Work related pain is caused by several reasons such as prolonged static work and non-suitable posture or motions. These disorders can be greatly avoided if work task postures and motions can be simulated and studied already in the product development phase. Computer evaluations make it possible to detect potential deficiencies in advance.

Simulation of humans is rather a new trend called digital human modeling (DHM). There are some computer programs available and their purpose is to simulate and analyze human motions in 3D environment. Ali proposes different methods to improve the performance of such tools in work task simulations.
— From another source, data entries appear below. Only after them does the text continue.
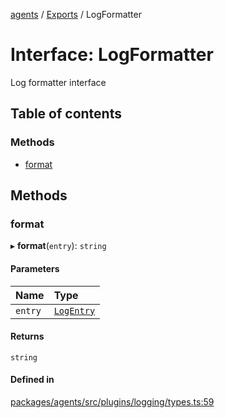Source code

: <!-- 
 ⚠️  AUTO-GENERATED FILE - DO NOT EDIT MANUALLY
 This file is automatically generated by scripts/docs-generator.js
 To make changes, edit the source TypeScript files or update the generator script
-->

[agents](../../) / [Exports](../modules) / LogFormatter

# Interface: LogFormatter

Log formatter interface

## Table of contents

### Methods

- [format](LogFormatter#format)

## Methods

### format

▸ **format**(`entry`): `string`

#### Parameters

| Name | Type |
| :------ | :------ |
| `entry` | [`LogEntry`](LogEntry) |

#### Returns

`string`

#### Defined in

[packages/agents/src/plugins/logging/types.ts:59](https://github.com/woojubb/robota/blob/69cbf57340262bed3ca42ae6af241896c191a29c/packages/agents/src/plugins/logging/types.ts#L59)
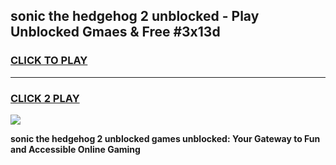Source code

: 
## sonic the hedgehog 2 unblocked - Play Unblocked Gmaes & Free #3x13d
<h3>
<a href="https://news.freeplayer.one?title=sonic_the_hedgehog_2_unblocked&ref=24F">CLICK TO PLAY</a></h3>
<hr>

<h3>
<a href="https://news.freeplayer.one?title=sonic_the_hedgehog_2_unblocked&ref=24F">CLICK 2 PLAY</a>
  
</h3>

<a href="https://news.freeplayer.one?title=sonic_the_hedgehog_2_unblocked&ref=24F/"><img src="https://clearcache.store/games.png"></a>


**sonic the hedgehog 2 unblocked games unblocked: Your Gateway to Fun and Accessible Online Gaming**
"The DHM-tools used today have weaknesses. They are time consuming and the resulted motions are still far from looking natural. Most of them use computational models for human motion simulation. Despite considerable progress, these models are still lacking efficiency and creditability when it comes to ordinary but complicated motions such as walking, turning, etc. My research offers a database-assisted model which can simulate these ordinary motions and therefore increase the usability of today's DHM tools. The presented model uses recorded motions from real humans to generate a natural and smooth motion. The recorded human bananas are first structured properly in a motion database, and are later used by a simulation engine. Also, this model presents a new method to analyze simulated motions and to correlate the results to the epidemiological data," says Ali Keyvani.

Ali has been part of a team in the project called CroMM. The project aims to develop an easy to use and automated simulation and visualization tool which enable industry to predict, visualize and evaluate the musculoskeletal burden on operators. Ali's contribution is within the evaluation scope. His results will lead to that the DHM tool can perform faster, easier and better.